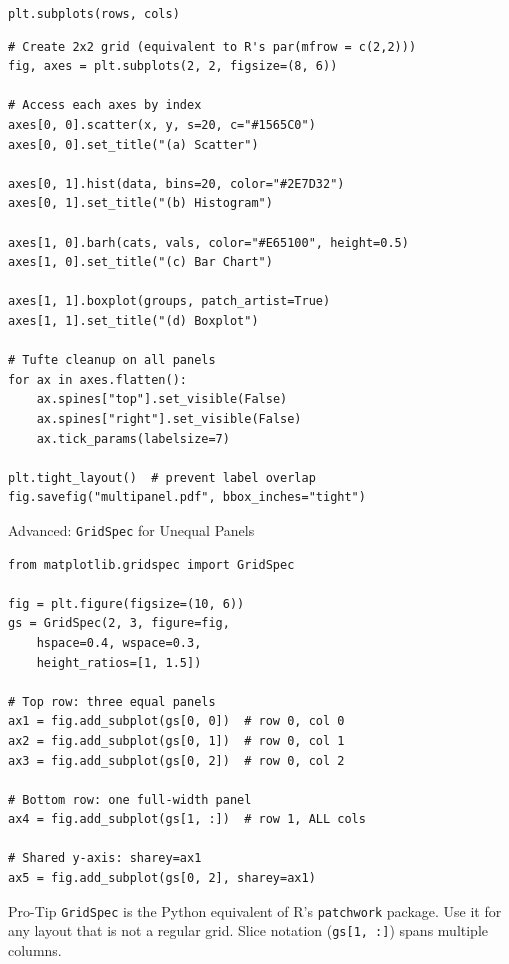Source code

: \documentclass[10pt]{beamer}
\begin{document}
\begin{frame}[fragile]{\texttt{plt.subplots(rows, cols)}}
\begin{lstlisting}[style=pythonstyle]
# Create 2x2 grid (equivalent to R's par(mfrow = c(2,2)))
fig, axes = plt.subplots(2, 2, figsize=(8, 6))

# Access each axes by index
axes[0, 0].scatter(x, y, s=20, c="#1565C0")
axes[0, 0].set_title("(a) Scatter")

axes[0, 1].hist(data, bins=20, color="#2E7D32")
axes[0, 1].set_title("(b) Histogram")

axes[1, 0].barh(cats, vals, color="#E65100", height=0.5)
axes[1, 0].set_title("(c) Bar Chart")

axes[1, 1].boxplot(groups, patch_artist=True)
axes[1, 1].set_title("(d) Boxplot")

# Tufte cleanup on all panels
for ax in axes.flatten():
    ax.spines["top"].set_visible(False)
    ax.spines["right"].set_visible(False)
    ax.tick_params(labelsize=7)

plt.tight_layout()  # prevent label overlap
fig.savefig("multipanel.pdf", bbox_inches="tight")
\end{lstlisting}
\end{frame}

\begin{frame}[fragile]{Advanced: \texttt{GridSpec} for Unequal Panels}
\begin{lstlisting}[style=pythonstyle]
from matplotlib.gridspec import GridSpec

fig = plt.figure(figsize=(10, 6))
gs = GridSpec(2, 3, figure=fig,
    hspace=0.4, wspace=0.3,
    height_ratios=[1, 1.5])

# Top row: three equal panels
ax1 = fig.add_subplot(gs[0, 0])  # row 0, col 0
ax2 = fig.add_subplot(gs[0, 1])  # row 0, col 1
ax3 = fig.add_subplot(gs[0, 2])  # row 0, col 2

# Bottom row: one full-width panel
ax4 = fig.add_subplot(gs[1, :])  # row 1, ALL cols

# Shared y-axis: sharey=ax1
ax5 = fig.add_subplot(gs[0, 2], sharey=ax1)
\end{lstlisting}

  \begin{alertblock}{Pro-Tip}
    \texttt{GridSpec} is the Python equivalent of R's \texttt{patchwork}
    package. Use it for any layout that is not a regular grid.
    Slice notation (\texttt{gs[1, :]}) spans multiple columns.
  \end{alertblock}
\end{frame}
\end{document}
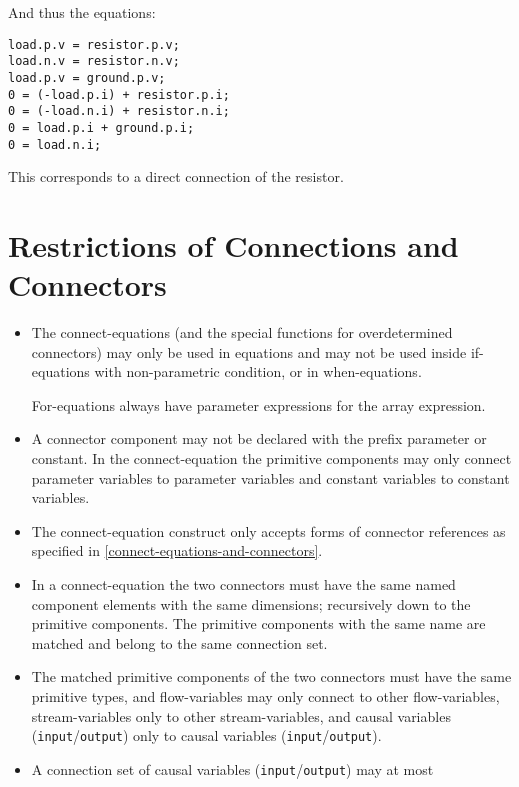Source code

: \begin{example}
And thus the equations:
\begin{lstlisting}[language=modelica]
load.p.v = resistor.p.v;
load.n.v = resistor.n.v;
load.p.v = ground.p.v;
0 = (-load.p.i) + resistor.p.i;
0 = (-load.n.i) + resistor.n.i;
0 = load.p.i + ground.p.i;
0 = load.n.i;
\end{lstlisting}

This corresponds to a direct connection of the resistor.
\end{example}

\section{Restrictions of Connections and Connectors}\label{restrictions-of-connections-and-connectors}

\begin{itemize}
\item
  The connect-equations (and the special functions for overdetermined
  connectors) may only be used in equations and may not be used inside
  if-equations with non-parametric condition, or in when-equations.
  \begin{nonnormative}
  For-equations always have parameter expressions for the array expression.
  \end{nonnormative}
\item
  A connector component may not be declared with the prefix parameter or
  constant. In the connect-equation the primitive components may only
  connect parameter variables to parameter variables and constant
  variables to constant variables.
\item
  The connect-equation construct only accepts forms of connector
  references as specified in \cref{connect-equations-and-connectors}.
\item
  In a connect-equation the two connectors must have the same named
  component elements with the same dimensions; recursively down to the
  primitive components. The primitive components with the same name are
  matched and belong to the same connection set.
\item
  The matched primitive components of the two connectors must have the
  same primitive types, and flow-variables may only connect to other
  flow-variables, stream-variables only to other stream-variables, and
  causal variables (\lstinline!input!/\lstinline!output!) only to causal variables
  (\lstinline!input!/\lstinline!output!).
\item
  A connection set of causal variables (\lstinline!input!/\lstinline!output!) may at most

\end{itemize}
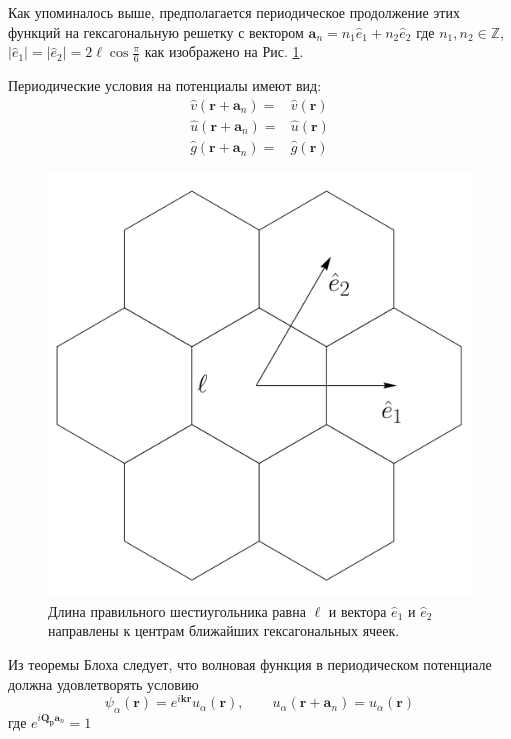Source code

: \documentclass[a4paper,article,14pt]{extarticle}
\begin{document}
Как упоминалось выше, предполагается периодическое продолжение этих функций на гексагональную решетку с вектором $\mathbf{a}_n =   n_1 \hat {e}_1 + n_2 \hat {e}_2  $  где $n_1,n_2 \in \mathbb{Z}$, $|\hat {e}_1 |=|\hat {e}_2 |= 2 \ell \cos{\frac{\pi}{6}}$ как изображено на Рис. \ref{pic:hexagon_geometry}.

Периодические условия на потенциалы имеют вид:
\begin{equation}
\label{eq:periodic_potentials}
\begin{aligned}
\hat v(\mathbf{r} + \mathbf{a}_n) =& \hat v(\mathbf{r}) \\
\hat u(\mathbf{r} + \mathbf{a}_n) =&  \hat u(\mathbf{r}) \\
\hat g(\mathbf{r} + \mathbf{a}_n) =&  \hat g(\mathbf{r})
\end{aligned}
\end{equation}

\begin{figure}[t]
\centering	
\includegraphics[width=0.8\columnwidth]{images/geometry_lattice.pdf}
\caption{Длина правильного шестиугольника равна $\ell$ и вектора $\hat {e}_1$ и $\hat {e}_2$ направлены к центрам ближайших гексагональных ячеек. }
\label{pic:hexagon_geometry}
\end{figure}

\noindent Из теоремы Блоха\cite{landau} следует, что волновая функция в периодическом потенциале должна  удовлетворять условию
\begin{equation}
\label{eq:bloch_wave}
\psi_\alpha (\mathbf{r}) =  e^{i \mathbf{k} \mathbf{r}} u_ \alpha (\mathbf{r} ), \qquad u_ \alpha (\mathbf{r} + \mathbf{a}_n) = u_ \alpha (\mathbf{r})
\end{equation}
где $e^{i \mathbf{Q_p} \mathbf{a}_n }=1$
\end{document}
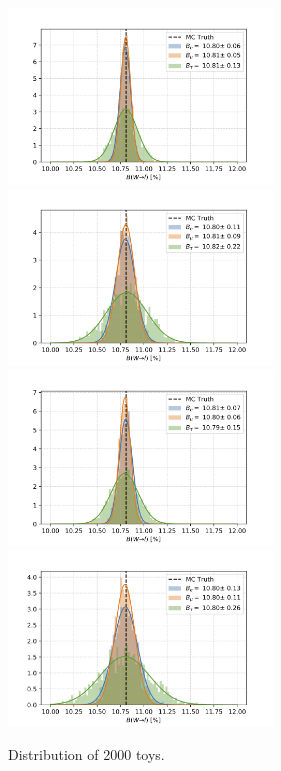 \begin{figure}[ht]
    \centering
    \includegraphics[width=7cm]{chapters/Analysis/sectionStatisticalAnalysis/figures/test_mu1b.png}
    \includegraphics[width=7cm]{chapters/Analysis/sectionStatisticalAnalysis/figures/test_mu2b.png}
    \includegraphics[width=7cm]{chapters/Analysis/sectionStatisticalAnalysis/figures/test_e1b.png}
    \includegraphics[width=7cm]{chapters/Analysis/sectionStatisticalAnalysis/figures/test_e2b.png}
    
    \caption{ Distribution of 2000 toys. }
    \label{test_toy}
\end{figure}

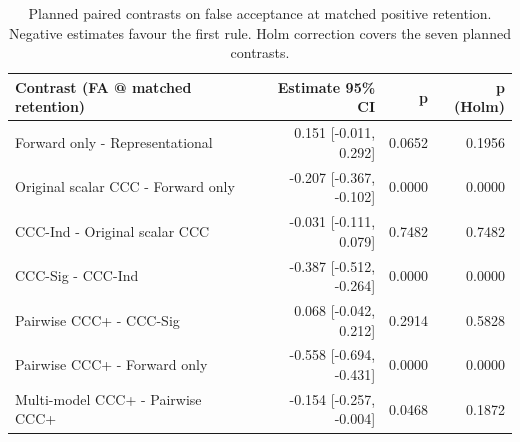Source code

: \begin{table}[t]
\centering
\small
\begin{tabular}{lrrr}
\toprule
Contrast (FA @ matched retention) & Estimate 95\% CI & p & p (Holm) \\
\midrule
Forward only - Representational & 0.151 [-0.011, 0.292] & 0.0652 & 0.1956 \\
Original scalar CCC - Forward only & -0.207 [-0.367, -0.102] & 0.0000 & 0.0000 \\
CCC-Ind - Original scalar CCC & -0.031 [-0.111, 0.079] & 0.7482 & 0.7482 \\
CCC-Sig - CCC-Ind & -0.387 [-0.512, -0.264] & 0.0000 & 0.0000 \\
Pairwise CCC+ - CCC-Sig & 0.068 [-0.042, 0.212] & 0.2914 & 0.5828 \\
Pairwise CCC+ - Forward only & -0.558 [-0.694, -0.431] & 0.0000 & 0.0000 \\
Multi-model CCC+ - Pairwise CCC+ & -0.154 [-0.257, -0.004] & 0.0468 & 0.1872 \\
\bottomrule
\end{tabular}
\caption{Planned paired contrasts on false acceptance at matched positive retention. Negative estimates favour the first rule. Holm correction covers the seven planned contrasts.}
\label{tab:table_5_1b_contrasts}
\end{table}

————

Exercise brief
Please return every line of the material above that includes "Analysis".

Result of this task
    \includegraphics[width=7cm]{chapters/Analysis/sectionStatisticalAnalysis/figures/test_mu1b.png}
    \includegraphics[width=7cm]{chapters/Analysis/sectionStatisticalAnalysis/figures/test_mu2b.png}
    \includegraphics[width=7cm]{chapters/Analysis/sectionStatisticalAnalysis/figures/test_e1b.png}
    \includegraphics[width=7cm]{chapters/Analysis/sectionStatisticalAnalysis/figures/test_e2b.png}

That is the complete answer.